Every Working at Heights participant must show they can correctly put on and take off equipment and maintain 100 per cent tie-off. Participants must demonstrate these necessary skills in module two of the course. If a participant cannot demonstrate these skills, the instructor must not sign-off the participant’s evaluation.
However, it is absolutely not our goal to fail participants. Workers Health & Safety Centre (WHSC) is dedicated to ensuring our training participants gain all important skills and knowledge required to work safely at heights. So, during the practical demonstration, if a participant isn’t getting it right, the WHSC instructor may need to switch from evaluating the participant to coaching, which continues the hands-on learning.
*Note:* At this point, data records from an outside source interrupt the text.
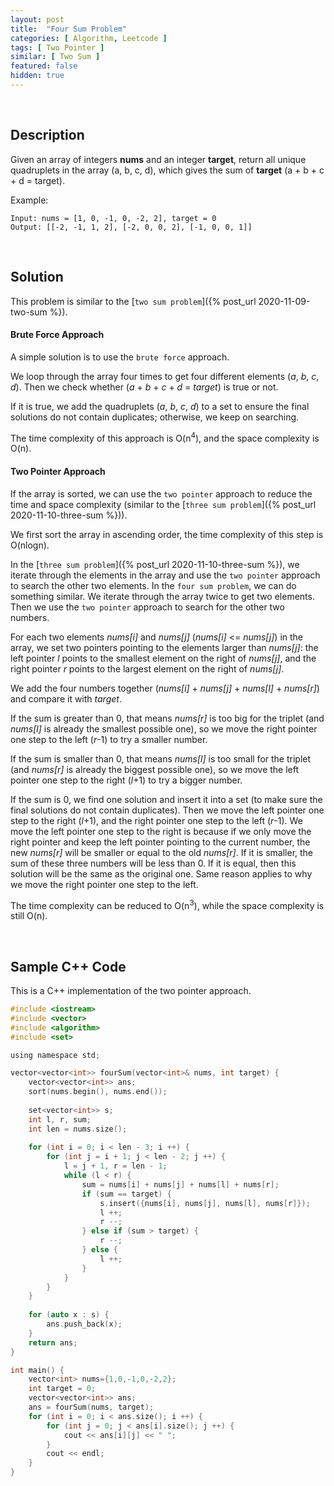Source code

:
 ```yaml
---
layout: post
title:  "Four Sum Problem"
categories: [ Algorithm, Leetcode ]
tags: [ Two Pointer ]
similar: [ Two Sum ]
featured: false
hidden: true
---
```


<br />

## Description

Given an array of integers **nums** and an integer **target**, return all unique quadruplets in the array (a, b, c, d), 
which gives the sum of **target** (a + b + c + d = target).


Example: 
```
Input: nums = [1, 0, -1, 0, -2, 2], target = 0
Output: [[-2, -1, 1, 2], [-2, 0, 0, 2], [-1, 0, 0, 1]]
```

<br />

## Solution

This problem is similar to the [`two sum problem`]({% post_url 2020-11-09-two-sum %}).

#### Brute Force Approach

A simple solution is to use the `brute force` approach. 

We loop through the array four times to get four different elements (*a*, *b*, *c*, *d*). 
Then we check whether (*a* + *b* + *c* + *d* = *target*) is true or not.

If it is true, we add the quadruplets (*a*, *b*, *c*, *d*) to a set to ensure the final solutions do not contain duplicates; otherwise, we keep on searching.

The time complexity of this approach is O(n<sup>4</sup>), 
and the space complexity is O(n).

#### Two Pointer Approach

If the array is sorted, we can use the `two pointer` approach to reduce the time and space complexity 
(similar to the [`three sum problem`]({% post_url 2020-11-10-three-sum %})). 

We first sort the array in ascending order, the time complexity of this step is O(nlogn).

In the [`three sum problem`]({% post_url 2020-11-10-three-sum %}), we iterate through the elements in the array and use the `two pointer` approach to search the other two elements. In the `four sum problem`, we can do something similar. We iterate through the array twice to get two elements. Then we use the `two pointer` approach to search for the other two numbers.

For each two elements *nums[i]* and *nums[j]* (*nums[i]* <= *nums[j]*) in the array, we set two pointers pointing to the elements larger than *nums[j]*: the left pointer *l* points to 
the smallest element on the right of *nums[j]*, and the right pointer *r* points to the largest element on the right of *nums[j]*.

We add the four numbers together (*nums[i]* + *nums[j]* + *nums[l]* + *nums[r]*) and compare it with *target*.

If the sum is greater than 0, that means *nums[r]* is too big for the triplet (and *nums[l]* is already the smallest possible one), so 
we move the right pointer one step to the left (*r*-1) to try a smaller number.

If the sum is smaller than 0, that means *nums[l]* is too small for the triplet (and *nums[r]* is already the biggest possible one), so 
we move the left pointer one step to the right (*l*+1) to try a bigger number.

If the sum is 0, we find one solution and insert it into a set (to make sure the final solutions do not contain duplicates). Then we move the 
left pointer one step to the right (*l*+1), and the right pointer one step to the left (*r*-1). We move the left pointer one step to the right is 
because if we only move the right pointer and keep the left pointer pointing to the current number, 
the new *nums[r]* will be smaller or equal to the old *nums[r]*. If it is smaller, the sum of these three numbers will be less than 0. 
If it is equal, then this solution will be the same as the original one. Same reason applies to why we move the right pointer one step to the left.

The time complexity can be reduced to O(n<sup>3</sup>), while the 
space complexity is still O(n).

<br />

## Sample C++ Code
This is a C++ implementation of the two pointer approach.
```c
#include <iostream>
#include <vector>
#include <algorithm>
#include <set>

using namespace std;

vector<vector<int>> fourSum(vector<int>& nums, int target) {
    vector<vector<int>> ans;
    sort(nums.begin(), nums.end());
    
    set<vector<int>> s;
    int l, r, sum;
    int len = nums.size();
    
    for (int i = 0; i < len - 3; i ++) {
        for (int j = i + 1; j < len - 2; j ++) {
            l = j + 1, r = len - 1;
            while (l < r) {
                sum = nums[i] + nums[j] + nums[l] + nums[r];
                if (sum == target) {
                    s.insert({nums[i], nums[j], nums[l], nums[r]});
                    l ++;
                    r --;
                } else if (sum > target) {
                    r --;
                } else {
                    l ++;
                }
            }
        }
    }
    
    for (auto x : s) {
        ans.push_back(x);
    }
    return ans;
}

int main() {
    vector<int> nums={1,0,-1,0,-2,2};
    int target = 0;
    vector<vector<int>> ans; 
    ans = fourSum(nums, target);
    for (int i = 0; i < ans.size(); i ++) {
        for (int j = 0; j < ans[i].size(); j ++) {
            cout << ans[i][j] << " ";
        }
        cout << endl;
    }
}
```
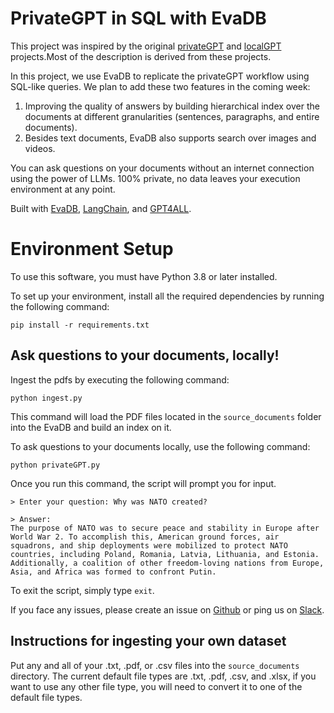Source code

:# PrivateGPT in SQL with EvaDB

This project was inspired by the original [privateGPT](https://github.com/imartinez/privateGPT) and [localGPT](https://github.com/PromtEngineer/localGPT) projects.Most of the description is derived from these projects.

In this project, we use EvaDB to replicate the privateGPT workflow using SQL-like queries. We plan to add these two features in the coming week:

1. Improving the quality of answers by building hierarchical index over the documents at different granularities (sentences, paragraphs, and entire documents).
2. Besides text documents, EvaDB also supports search over images and videos.

You can ask questions on your documents without an internet connection using the power of LLMs. 100% private, no data leaves your execution environment at any point.

Built with [EvaDB](https://github.com/georgia-tech-db/eva), [LangChain](https://github.com/hwchase17/langchain), and [GPT4ALL](https://github.com/nomic-ai/gpt4all).

# Environment Setup
To use this software, you must have Python 3.8 or later installed. 

To set up your environment, install all the required dependencies by running the following command:

```shell
pip install -r requirements.txt
```

## Ask questions to your documents, locally!

Ingest the pdfs by executing the following command:

```shell
python ingest.py
```

This command will load the PDF files located in the `source_documents` folder into the EvaDB and build an index on it.

To ask questions to your documents locally, use the following command:

```shell
python privateGPT.py
```

Once you run this command, the script will prompt you for input.
```plaintext
> Enter your question: Why was NATO created?

> Answer:
The purpose of NATO was to secure peace and stability in Europe after World War 2. To accomplish this, American ground forces, air squadrons, and ship deployments were mobilized to protect NATO countries, including Poland, Romania, Latvia, Lithuania, and Estonia. Additionally, a coalition of other freedom-loving nations from Europe, Asia, and Africa was formed to confront Putin.
```

To exit the script, simply type `exit`.

If you face any issues, please create an issue on [Github](https://github.com/georgia-tech-db/eva) or ping us on [Slack](https://join.slack.com/t/eva-db/shared_invite/zt-1i10zyddy-PlJ4iawLdurDv~aIAq90Dg).


## Instructions for ingesting your own dataset

Put any and all of your .txt, .pdf, or .csv files into the `source_documents` directory. The current default file types are .txt, .pdf, .csv, and .xlsx, if you want to use any other file type, you will need to convert it to one of the default file types.
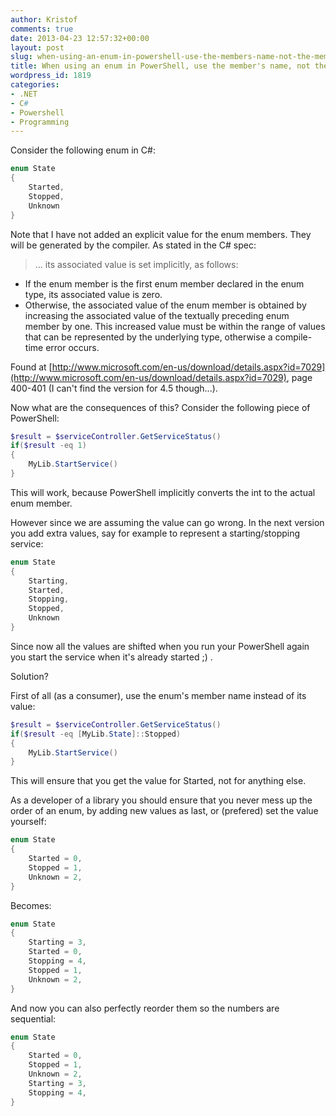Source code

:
 ```yaml
---
author: Kristof
comments: true
date: 2013-04-23 12:57:32+00:00
layout: post
slug: when-using-an-enum-in-powershell-use-the-members-name-not-the-members-value
title: When using an enum in PowerShell, use the member's name, not the member's value
wordpress_id: 1819
categories:
- .NET
- C#
- Powershell
- Programming
---
```


Consider the following enum in C#:

```csharp
enum State
{
    Started,
    Stopped,
    Unknown
}
```

Note that I have not added an explicit value for the enum members. They will be generated by the compiler. As stated in the C# spec:


> ... its associated value is set implicitly, as follows:
* If the enum member is the first enum member declared in the enum type, its associated value is zero.
* Otherwise, the associated value of the enum member is obtained by increasing the associated value of the textually preceding enum member by one. This increased value must be within the range of values that can be represented by the underlying type, otherwise a compile-time error occurs.

Found at [http://www.microsoft.com/en-us/download/details.aspx?id=7029](http://www.microsoft.com/en-us/download/details.aspx?id=7029), page 400-401 (I can't find the version for 4.5 though...).

Now what are the consequences of this? Consider the following piece of PowerShell:

```powershell
$result = $serviceController.GetServiceStatus()
if($result -eq 1)
{
    MyLib.StartService()
}
```

This will work, because PowerShell implicitly converts the int to the actual enum member.

However since we are assuming the value can go wrong. In the next version you add extra values, say for example to represent a starting/stopping service:

```csharp
enum State
{
    Starting,
    Started,
    Stopping,
    Stopped,
    Unknown
}
```

Since now all the values are shifted when you run your PowerShell again you start the service when it's already started ;) .

Solution?

First of all (as a consumer), use the enum's member name instead of its value:

```powershell
$result = $serviceController.GetServiceStatus()
if($result -eq [MyLib.State]::Stopped)
{
    MyLib.StartService()
}
```

This will ensure that you get the value for Started, not for anything else.

As a developer of a library you should ensure that you never mess up the order of an enum, by adding new values as last, or (prefered) set the value yourself:

```csharp
enum State
{
    Started = 0,
    Stopped = 1,
    Unknown = 2,
}
```

Becomes:

```csharp
enum State
{
    Starting = 3,
    Started = 0,
    Stopping = 4,
    Stopped = 1,
    Unknown = 2,
}
```

And now you can also perfectly reorder them so the numbers are sequential:

```csharp
enum State
{
    Started = 0,
    Stopped = 1,
    Unknown = 2,
    Starting = 3,
    Stopping = 4,
}
```
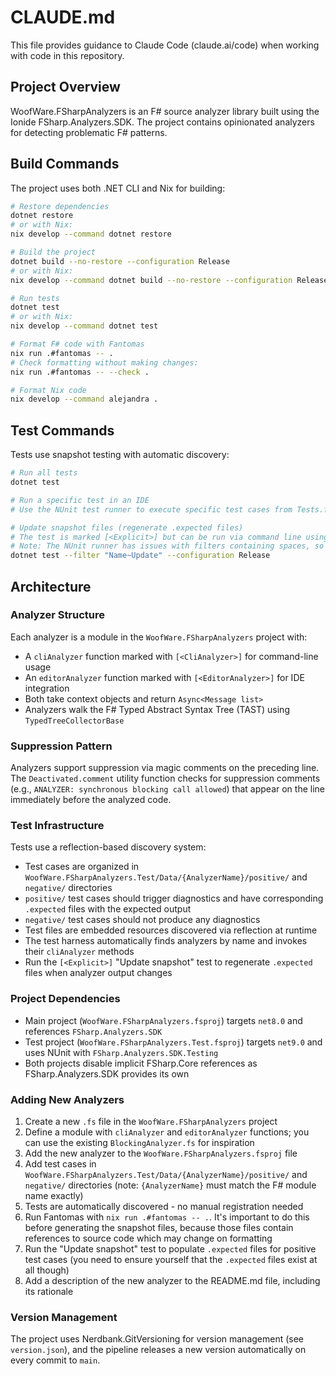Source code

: # CLAUDE.md

This file provides guidance to Claude Code (claude.ai/code) when working with code in this repository.

## Project Overview

WoofWare.FSharpAnalyzers is an F# source analyzer library built using the Ionide FSharp.Analyzers.SDK. The project contains opinionated analyzers for detecting problematic F# patterns.

## Build Commands

The project uses both .NET CLI and Nix for building:

```bash
# Restore dependencies
dotnet restore
# or with Nix:
nix develop --command dotnet restore

# Build the project
dotnet build --no-restore --configuration Release
# or with Nix:
nix develop --command dotnet build --no-restore --configuration Release

# Run tests
dotnet test
# or with Nix:
nix develop --command dotnet test

# Format F# code with Fantomas
nix run .#fantomas -- .
# Check formatting without making changes:
nix run .#fantomas -- --check .

# Format Nix code
nix develop --command alejandra .
```

## Test Commands

Tests use snapshot testing with automatic discovery:

```bash
# Run all tests
dotnet test

# Run a specific test in an IDE
# Use the NUnit test runner to execute specific test cases from Tests.fs

# Update snapshot files (regenerate .expected files)
# The test is marked [<Explicit>] but can be run via command line using a filter
# Note: The NUnit runner has issues with filters containing spaces, so use a substring match
dotnet test --filter "Name~Update" --configuration Release
```

## Architecture

### Analyzer Structure

Each analyzer is a module in the `WoofWare.FSharpAnalyzers` project with:
- A `cliAnalyzer` function marked with `[<CliAnalyzer>]` for command-line usage
- An `editorAnalyzer` function marked with `[<EditorAnalyzer>]` for IDE integration
- Both take context objects and return `Async<Message list>`
- Analyzers walk the F# Typed Abstract Syntax Tree (TAST) using `TypedTreeCollectorBase`

### Suppression Pattern

Analyzers support suppression via magic comments on the preceding line. The `Deactivated.comment` utility function checks for suppression comments (e.g., `ANALYZER: synchronous blocking call allowed`) that appear on the line immediately before the analyzed code.

### Test Infrastructure

Tests use a reflection-based discovery system:
- Test cases are organized in `WoofWare.FSharpAnalyzers.Test/Data/{AnalyzerName}/positive/` and `negative/` directories
- `positive/` test cases should trigger diagnostics and have corresponding `.expected` files with the expected output
- `negative/` test cases should not produce any diagnostics
- Test files are embedded resources discovered via reflection at runtime
- The test harness automatically finds analyzers by name and invokes their `cliAnalyzer` methods
- Run the `[<Explicit>]` "Update snapshot" test to regenerate `.expected` files when analyzer output changes

### Project Dependencies

- Main project (`WoofWare.FSharpAnalyzers.fsproj`) targets `net8.0` and references `FSharp.Analyzers.SDK`
- Test project (`WoofWare.FSharpAnalyzers.Test.fsproj`) targets `net9.0` and uses NUnit with `FSharp.Analyzers.SDK.Testing`
- Both projects disable implicit FSharp.Core references as FSharp.Analyzers.SDK provides its own

### Adding New Analyzers

1. Create a new `.fs` file in the `WoofWare.FSharpAnalyzers` project
2. Define a module with `cliAnalyzer` and `editorAnalyzer` functions; you can use the existing `BlockingAnalyzer.fs` for inspiration
3. Add the new analyzer to the `WoofWare.FSharpAnalyzers.fsproj` file
4. Add test cases in `WoofWare.FSharpAnalyzers.Test/Data/{AnalyzerName}/positive/` and `negative/` directories (note: `{AnalyzerName}` must match the F# module name exactly)
5. Tests are automatically discovered - no manual registration needed
6. Run Fantomas with `nix run .#fantomas -- .`. It's important to do this before generating the snapshot files, because those files contain references to source code which may change on formatting
7. Run the "Update snapshot" test to populate `.expected` files for positive test cases (you need to ensure yourself that the `.expected` files exist at all though)
8. Add a description of the new analyzer to the README.md file, including its rationale

### Version Management

The project uses Nerdbank.GitVersioning for version management (see `version.json`), and the pipeline releases a new version automatically on every commit to `main`.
An instructor should coach a participant through the demonstration as many times as necessary until the skill is learned. However, then the participant must be able to demonstrate the required skill without coaching. So, while coaching through a demonstration is encouraged as many times as necessary, to meet the learning objective the participant must complete the demonstration at least once without any coaching.
Only when the participant has completed the demonstration without coaching can the instructor evaluate his or her abilities. And only when the instructor evaluates that the demonstration has been done correctly—without coaching—can the instructor sign-off the participant’s evaluation form.
Making the distinction between coaching and evaluating is critically important. WHSC instructors need to coach, but they must also evaluate to ensure, after all the coaching is done, the participant can demonstrate the required skills. Only by evaluating can we be sure the participant has learned the necessary skill.
WHSC needs all our instructors to be effective coaches and
evaluators—and fully understand the critical difference between these tasks. After all, as we are all keenly aware, lives and livelihoods may very well depend on quality training.